CRM projelerinde başarı oranı maalesef iyimser tahminlerle %30 civarında seyretmektedir. Başarısızlık nedenlerini inceleyecek olursak; başarısızlık oranının % 70 civarında olması; bence CRM’in hatalı olduğu, içi boş bir kavram olduğu veya CRM felsefesinin yanlış olduğunun değil, yanlış algılandığının, anlatıldığının ve uygulanmaya çalışıldığının bir göstergesi olduğudur. Kısaca hata yapılmaktadır, çünkü başarılı firmalara CRM’in katkısı diğer firmaların iştahını kabarttığı için CRM’i uygulamamış firmaları planlama ve uygulama yönünde bir çaba içinde, hatalı uygulayıp başarısız olanları ise hatalardan ders alıp, planlarını, projelerini, düşüncelerini gözden geçirme, yazılım, yönetim kadrosu veya danışmanlarını değiştirerek yeniden başlama yönünde bir çaba içinde görmekteyiz. Son birkaç yılda CRM hakkında bu kadar çok konuşulmasının, kitaplar, yazılar yazılmasının ve CRM’in sempozyum, seminer ve kongrelerle gündemde olmasının sebebi, tüm dünyada CRM pazarının sürekli gelişmesi, kurumlara ve ülke ekonomilerine milyonlarca Amerikan doları tutarında katkı sağlaması olarak gösterilebilir.

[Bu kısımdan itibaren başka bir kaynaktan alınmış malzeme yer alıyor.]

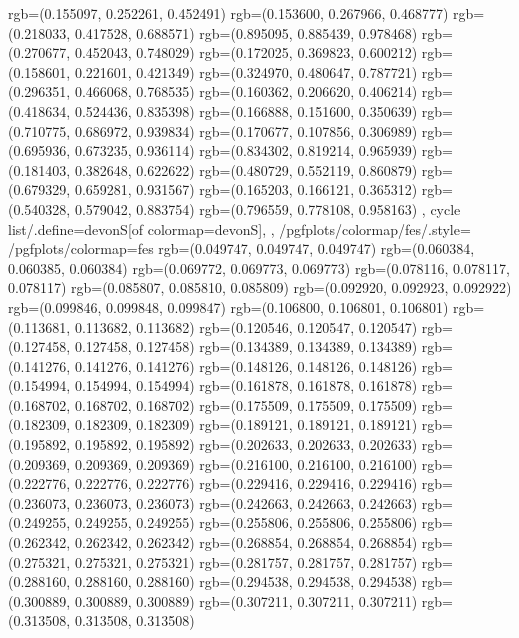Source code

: {{{					rgb=(0.155097, 0.252261, 0.452491)
					rgb=(0.153600, 0.267966, 0.468777)
					rgb=(0.218033, 0.417528, 0.688571)
					rgb=(0.895095, 0.885439, 0.978468)
					rgb=(0.270677, 0.452043, 0.748029)
					rgb=(0.172025, 0.369823, 0.600212)
					rgb=(0.158601, 0.221601, 0.421349)
					rgb=(0.324970, 0.480647, 0.787721)
					rgb=(0.296351, 0.466068, 0.768535)
					rgb=(0.160362, 0.206620, 0.406214)
					rgb=(0.418634, 0.524436, 0.835398)
					rgb=(0.166888, 0.151600, 0.350639)
					rgb=(0.710775, 0.686972, 0.939834)
					rgb=(0.170677, 0.107856, 0.306989)
					rgb=(0.695936, 0.673235, 0.936114)
					rgb=(0.834302, 0.819214, 0.965939)
					rgb=(0.181403, 0.382648, 0.622622)
					rgb=(0.480729, 0.552119, 0.860879)
					rgb=(0.679329, 0.659281, 0.931567)
					rgb=(0.165203, 0.166121, 0.365312)
					rgb=(0.540328, 0.579042, 0.883754)
					rgb=(0.796559, 0.778108, 0.958163)
			},
		cycle list/.define={devonS}{[of colormap=devonS]},
		},
		/pgfplots/colormap/fes/.style={
			/pgfplots/colormap={fes}{%
					rgb=(0.049747, 0.049747, 0.049747)
					rgb=(0.060384, 0.060385, 0.060384)
					rgb=(0.069772, 0.069773, 0.069773)
					rgb=(0.078116, 0.078117, 0.078117)
					rgb=(0.085807, 0.085810, 0.085809)
					rgb=(0.092920, 0.092923, 0.092922)
					rgb=(0.099846, 0.099848, 0.099847)
					rgb=(0.106800, 0.106801, 0.106801)
					rgb=(0.113681, 0.113682, 0.113682)
					rgb=(0.120546, 0.120547, 0.120547)
					rgb=(0.127458, 0.127458, 0.127458)
					rgb=(0.134389, 0.134389, 0.134389)
					rgb=(0.141276, 0.141276, 0.141276)
					rgb=(0.148126, 0.148126, 0.148126)
					rgb=(0.154994, 0.154994, 0.154994)
					rgb=(0.161878, 0.161878, 0.161878)
					rgb=(0.168702, 0.168702, 0.168702)
					rgb=(0.175509, 0.175509, 0.175509)
					rgb=(0.182309, 0.182309, 0.182309)
					rgb=(0.189121, 0.189121, 0.189121)
					rgb=(0.195892, 0.195892, 0.195892)
					rgb=(0.202633, 0.202633, 0.202633)
					rgb=(0.209369, 0.209369, 0.209369)
					rgb=(0.216100, 0.216100, 0.216100)
					rgb=(0.222776, 0.222776, 0.222776)
					rgb=(0.229416, 0.229416, 0.229416)
					rgb=(0.236073, 0.236073, 0.236073)
					rgb=(0.242663, 0.242663, 0.242663)
					rgb=(0.249255, 0.249255, 0.249255)
					rgb=(0.255806, 0.255806, 0.255806)
					rgb=(0.262342, 0.262342, 0.262342)
					rgb=(0.268854, 0.268854, 0.268854)
					rgb=(0.275321, 0.275321, 0.275321)
					rgb=(0.281757, 0.281757, 0.281757)
					rgb=(0.288160, 0.288160, 0.288160)
					rgb=(0.294538, 0.294538, 0.294538)
					rgb=(0.300889, 0.300889, 0.300889)
					rgb=(0.307211, 0.307211, 0.307211)
					rgb=(0.313508, 0.313508, 0.313508)
}}}
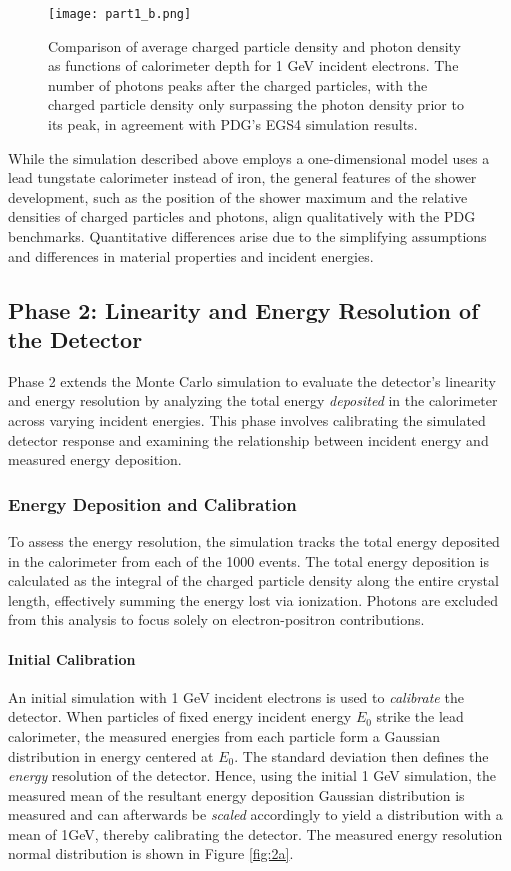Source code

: \documentclass[twocolumn]{aastex631}
\begin{document}
\begin{figure}[htp]
  \centering
    \texttt{[image: part1\_b.png]}
    \caption{Comparison of average charged particle density and photon density
        as functions of calorimeter depth for 1 GeV incident electrons. The
        number of photons peaks after the charged particles, with the charged particle
        density only surpassing the photon density prior to its peak, in agreement
    with PDG’s EGS4 simulation results.}
    \label{fig:1b}
\end{figure}

While the simulation described above employs a one-dimensional model uses a lead
tungstate calorimeter instead of iron,
the general features of the shower development, such as the position of the
shower maximum and the relative densities of charged particles and photons, 
align qualitatively with the PDG benchmarks. Quantitative
differences arise due to the simplifying assumptions and differences in material
properties and incident energies. 

\subsection{Phase 2: Linearity and Energy Resolution of the Detector} 

Phase 2 extends the Monte Carlo simulation to evaluate the detector's linearity
and energy resolution by analyzing the total energy \textit{deposited} in the
calorimeter across varying incident energies. This phase involves calibrating
the simulated detector response and examining the relationship between incident
energy and measured energy deposition. 

\subsubsection{Energy Deposition and Calibration} 

To assess the energy resolution, the simulation tracks the total energy
deposited in the calorimeter from each of the 1000 events. The total energy
deposition is calculated as the integral of the charged particle density along
the entire crystal length, effectively summing the energy lost via ionization.
Photons are excluded from this analysis to focus solely on electron-positron
contributions. 

\paragraph{Initial Calibration} An initial simulation with 1 GeV incident
electrons is used to \textit{calibrate} the detector. When particles of fixed
energy incident energy $E_0$ strike the lead calorimeter, the measured energies from
each particle form a Gaussian distribution in energy centered at $E_0$. The
standard deviation then defines the \textit{energy}
resolution of the detector. Hence, using the initial 1 GeV simulation, the
measured mean of the resultant energy deposition Gaussian distribution is
measured and can afterwards be \textit{scaled} accordingly to yield a
distribution with a mean of 1GeV, thereby calibrating the detector. The measured 
energy resolution normal distribution is shown in Figure \ref{fig:2a}. 
\end{document}
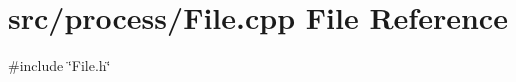 \section{src/process/\+File.cpp File Reference}
\label{_file_8cpp}
{\ttfamily \#include \char`\"{}File.\+h\char`\"{}}\newline

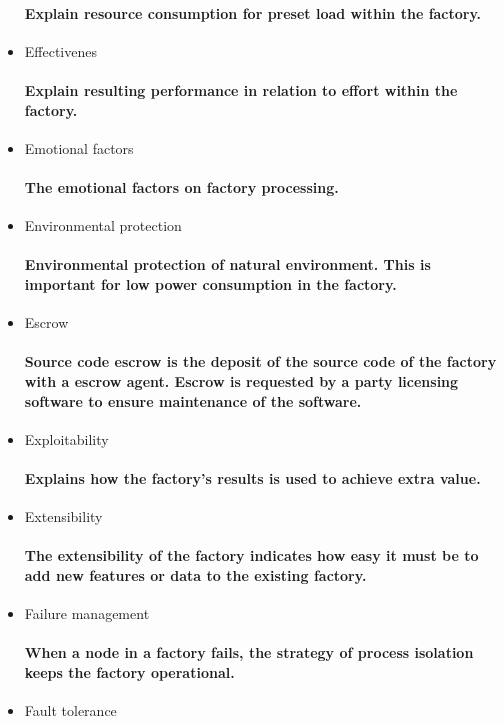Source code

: \documentclass{acm_proc_article-sp}
\begin{document}
\begin{itemize}
\paragraph{Explain resource consumption for preset load within the factory.}
\item Effectivenes
\paragraph{Explain resulting performance in relation to effort within the factory.}
\item Emotional factors
\paragraph{The emotional factors on factory processing.}
\item Environmental protection
\paragraph{Environmental protection of natural environment. This is important for low power consumption in the factory.}
\item Escrow
\paragraph{Source code escrow is the deposit of the source code of the factory with a escrow agent. Escrow is requested by a party licensing software to ensure maintenance of the software.}
\item Exploitability
\paragraph{Explains how the factory's results is used to achieve extra value.}
\item Extensibility
\paragraph{The extensibility of the factory indicates how easy it must be to add new features or data to the existing factory.}
\item Failure management
\paragraph{When a node in a factory fails, the strategy of process isolation keeps the factory operational.}
\item Fault tolerance 

\end{itemize}
\end{document}
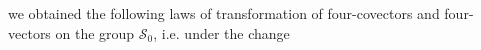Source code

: \documentclass{article}
\theoremstyle{definition}
\theoremstyle{remark}
\newcommand{\er}{\eqref}
\newcommand{\er}{\eqref}
\begin{document}
\begin{comment}
we obtain the following laws of transformations under the acting in
the group $\mathcal{S}_0$:
\begin{equation}\label{fgjfjhgghhgjghjhjijhojint}
\begin{cases}
a_0=a'_0+\sum_{k=1}^{3}\frac{1}{c}\left(\sum\limits_{j=1}^{3}\frac{dA_{kj}}{dt}\left(\frac{x^0}{c}\right)\,x_j+\frac{d
z_k}{dt}\left(\frac{x^0}{c}\right)\right)\,a'_k
\\
a_j=\sum_{k=1}^{3}A_{kj}\left(\frac{x^0}{c}\right)\,a'_k\quad\quad\forall
j=1,2,3,
\end{cases}
\end{equation}
and
\begin{equation}\label{fgjfjhgghhgjgiuouoiuuint}
\begin{cases}
b'^0=b^0
\\
b'^j=\frac{1}{c}\left(\sum\limits_{k=1}^{3}\frac{dA_{jk}}{dt}\left(\frac{x^0}{c}\right)\,x_k+\frac{d
z_j}{dt}\left(\frac{x^0}{c}\right)\right)\,b^0+\sum_{k=1}^{3}A_{jk}\left(\frac{x^0}{c}\right)\,b^k\quad\quad\forall
j=1,2,3.
\end{cases}
\end{equation}
In particular, since $A(t)\in SO(3)$ and thus
\begin{equation}\label{fgjfjhgghhgjgiuouoiuu1int}
\sum_{j=1}^{3}A_{mj}(t)A_{nj}(t)=\begin{cases}1\quad\text{if}\quad m=n\\
0\quad\text{if}\quad m\neq n
\end{cases}
\quad\quad\quad\forall m,n=1,2,3,
\end{equation}
by \er{fgjfjhgghhgjghjhjijhojint} we deduce:
\begin{equation}\label{fgjfjhgghhgjghjhjijhojpiiiint}
\begin{cases}
a'_0=a_0-\sum_{k=1}^{3}\frac{1}{c}\left(\sum\limits_{j=1}^{3}\frac{dA_{kj}}{dt}\left(\frac{x^0}{c}\right)\,x_j+\frac{d
z_k}{dt}\left(\frac{x^0}{c}\right)\right)\left(\sum_{j=1}^{3}A_{kj}\left(\frac{x^0}{c}\right)\,a_j\right)
\\
a'_k=\sum_{j=1}^{3}A_{kj}\left(\frac{x^0}{c}\right)\,a_j\quad\quad\forall
k=1,2,3.
\end{cases}
\end{equation}
So, by \er{fgjfjhgghhgjghjhjijhojpiiiint} and
\er{fgjfjhgghhgjgiuouoiuuint}
\end{comment}
%
%
%
we obtained the following laws of transformation of four-covectors
and four-vectors on the group $\mathcal{S}_0$, i.e. under the change
\end{document}
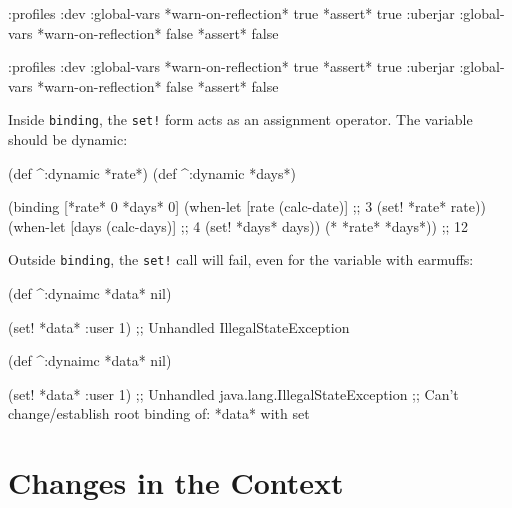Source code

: \ifx\DEVICETYPE\MOBILE

\begin{clojure}
{:profiles
 :dev {:global-vars
       {*warn-on-reflection* true
        *assert* true}}
 :uberjar {:global-vars
           {*warn-on-reflection* false
            *assert* false}}}
\end{clojure}

\else

\begin{clojure}
{:profiles
 :dev {:global-vars {*warn-on-reflection* true
                     *assert* true}}
 :uberjar {:global-vars {*warn-on-reflection* false
                         *assert* false}}}
\end{clojure}

\fi

Inside \verb|binding|, the \verb|set!| form acts as an assignment operator.
The variable should be dynamic:

\begin{clojure}
(def ^:dynamic *rate*)
(def ^:dynamic *days*)

(binding [*rate* 0
          *days* 0]
  (when-let [rate (calc-date)] ;; 3
    (set! *rate* rate))
  (when-let [days (calc-days)] ;; 4
    (set! *days* days))
  (* *rate* *days*))
;; 12
\end{clojure}

\noindent
Outside \verb|binding|, the \verb|set!| call will fail, even for the variable with earmuffs:

\ifx\DEVICETYPE\MOBILE

\begin{clojure}
(def ^:dynaimc *data* nil)

(set! *data* {:user 1})
;; Unhandled IllegalStateException
\end{clojure}

\else

\begin{clojure}
(def ^:dynaimc *data* nil)

(set! *data* {:user 1})
;; Unhandled java.lang.IllegalStateException
;; Can't change/establish root binding of: *data* with set
\end{clojure}

\fi

\section{Changes in the Context}


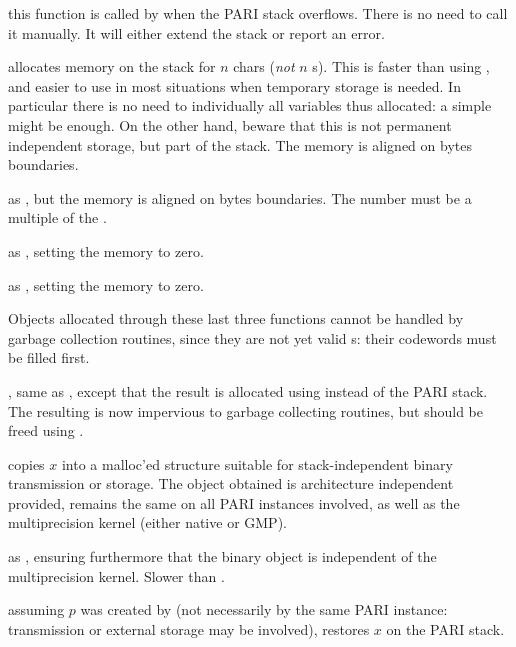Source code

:  this function is called by
 when the PARI stack overflows. There is no need to call it
manually. It will either extend the stack or report an  error.

 allocates memory on the stack for $n$
chars (\emph{not} $n$ s). This is faster than using ,
and easier to use in most situations when temporary storage is needed. In
particular there is no need to  individually all variables thus
allocated: a simple  might be enough. On the other hand,
beware that this is not permanent independent storage, but part of the stack.
The memory is aligned on  bytes boundaries.

 as ,
but the memory is aligned on  bytes boundaries. The number must
be a multiple of the .

 as , setting the memory
to zero.

 as
, setting the memory to zero.

\noindent Objects allocated through these last three functions cannot be
handled by garbage collection routines, since they are not yet valid
s: their codewords must be filled first.

, same as , except
that the result is allocated using  instead of the PARI
stack. The resulting  is now impervious to garbage collecting
routines, but should be freed using .


 copies $x$ into a malloc'ed structure suitable
for stack-independent binary transmission or storage. The object obtained
is architecture independent provided,  remains the same
on all PARI instances involved, as well as the multiprecision kernel (either
native or GMP).

 as , ensuring furthermore
that the binary object is independent of the multiprecision kernel. Slower
than .

 assuming $p$ was created by 
(not necessarily by the same PARI instance: transmission or external storage
may be involved), restores $x$ on the PARI stack.

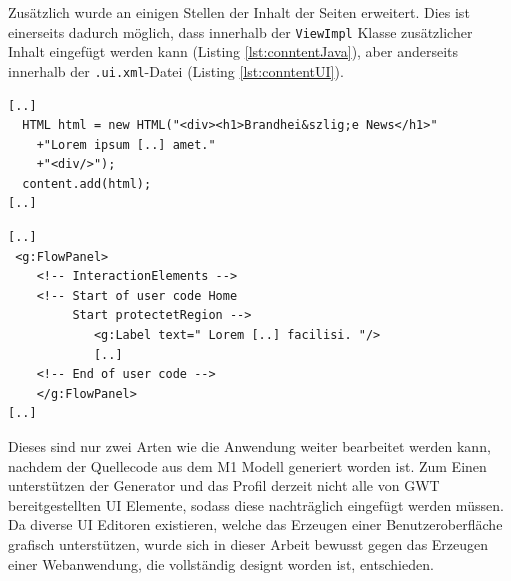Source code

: Zusätzlich wurde an einigen Stellen der Inhalt der Seiten erweitert. Dies ist
einerseits dadurch möglich, dass innerhalb der \texttt{ViewImpl} Klasse
zusätzlicher Inhalt eingefügt werden kann (Listing \ref{lst:conntentJava}), aber
anderseits innerhalb der \texttt{.ui.xml}-Datei (Listing \ref{lst:conntentUI}).

\lstset{language=gwt}
\begin{lstlisting}[caption={Einfügen von Inhalten auf einer Seite durch
Veränderungen am Java-Code},
label={lst:conntentJava}] 
[..] 
  HTML html = new HTML("<div><h1>Brandhei&szlig;e News</h1>"
	+"Lorem ipsum [..] amet."
	+"<div/>");
  content.add(html);
[..]
\end{lstlisting}
\lstset{language=uixml}
\begin{lstlisting}[caption={Einfügen von Inhalten auf einer Seite durch
Veränderungen am \texttt{ui.xml}-Datei},
label={lst:conntentUI}] 
[..] 
 <g:FlowPanel>
	<!-- InteractionElements -->
	<!-- Start of user code Home 
	     Start protectetRegion -->
			<g:Label text=" Lorem [..] facilisi. "/>
			[..]		
	<!-- End of user code -->
	</g:FlowPanel>
[..]
\end{lstlisting}

Dieses sind nur zwei Arten wie die Anwendung weiter bearbeitet werden kann,
nachdem der Quellecode aus dem M1 Modell generiert worden ist. Zum Einen
unterstützen der Generator und das Profil derzeit nicht alle von GWT
bereitgestellten UI Elemente, sodass diese nachträglich eingefügt werden
müssen. Da diverse UI Editoren existieren, welche das Erzeugen einer
Benutzeroberfläche grafisch unterstützen, wurde sich in dieser Arbeit bewusst
gegen das Erzeugen einer Webanwendung, die vollständig designt worden ist,
entschieden.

Her dönemde CRM’in yararlı olduğunu biliyoruz, ama özellikle kriz dönemlerinde CRM’in önemi daha da belirginleşiyor. CRM’in faydalarını üç başlık altında toplayabiliriz. 1-Maliyetlerden tasarruf 2-Gelirleri artırma 3-Stratejik etki. Bu maddeleri kısaca açıklayacak olursak; CRM maliyetlerde tasarruf veya masrafları kısmak için yapılmaz, ama tasarruf sağlar. Gelirleri artırmak veya daha çok satış yapmak için yapılmaz, ama gelirleri artırır. Başkaları yapıyor düşüncesi ile yapılmaz, ama stratejik etkiyi artırır.
CRM’i doğru uygulamamızın bize sağlayacağı bazı dolaylı katkılar; İşimizi daha iyi yapmak, kendi işimizi kurmak, pazarda kalıcı olmak, daha iyi organizasyon yaratmak, kaynakları iyi kullanmak, istihdam yaratmak, başkalarının da baktığı; ama göremediği fırsatları görüp “Niş” pazarlara açılmak, çalışanlar, müşteriler ve iş ortakları ile sinerji yaratmak, birlikte çalıştığımız kişiler, ekibimiz ve takımımız ile koordinasyon sağlamak, birlikte fikirler oluşturmak ve bu fikirleri daha iyi ürün, hizmet veya servise dönüştürmek, öğrenmeyi öğrenmek, gelişmek, bilgiyi paylaşmak, geliştirmek, kullanmak, teoriyi pratikle birleştirmek bunu yaparken hataları, eksikleri ve önyargıları aşmak gibi kısaca listelenebilir ve bu listeyi daha da artırabiliriz.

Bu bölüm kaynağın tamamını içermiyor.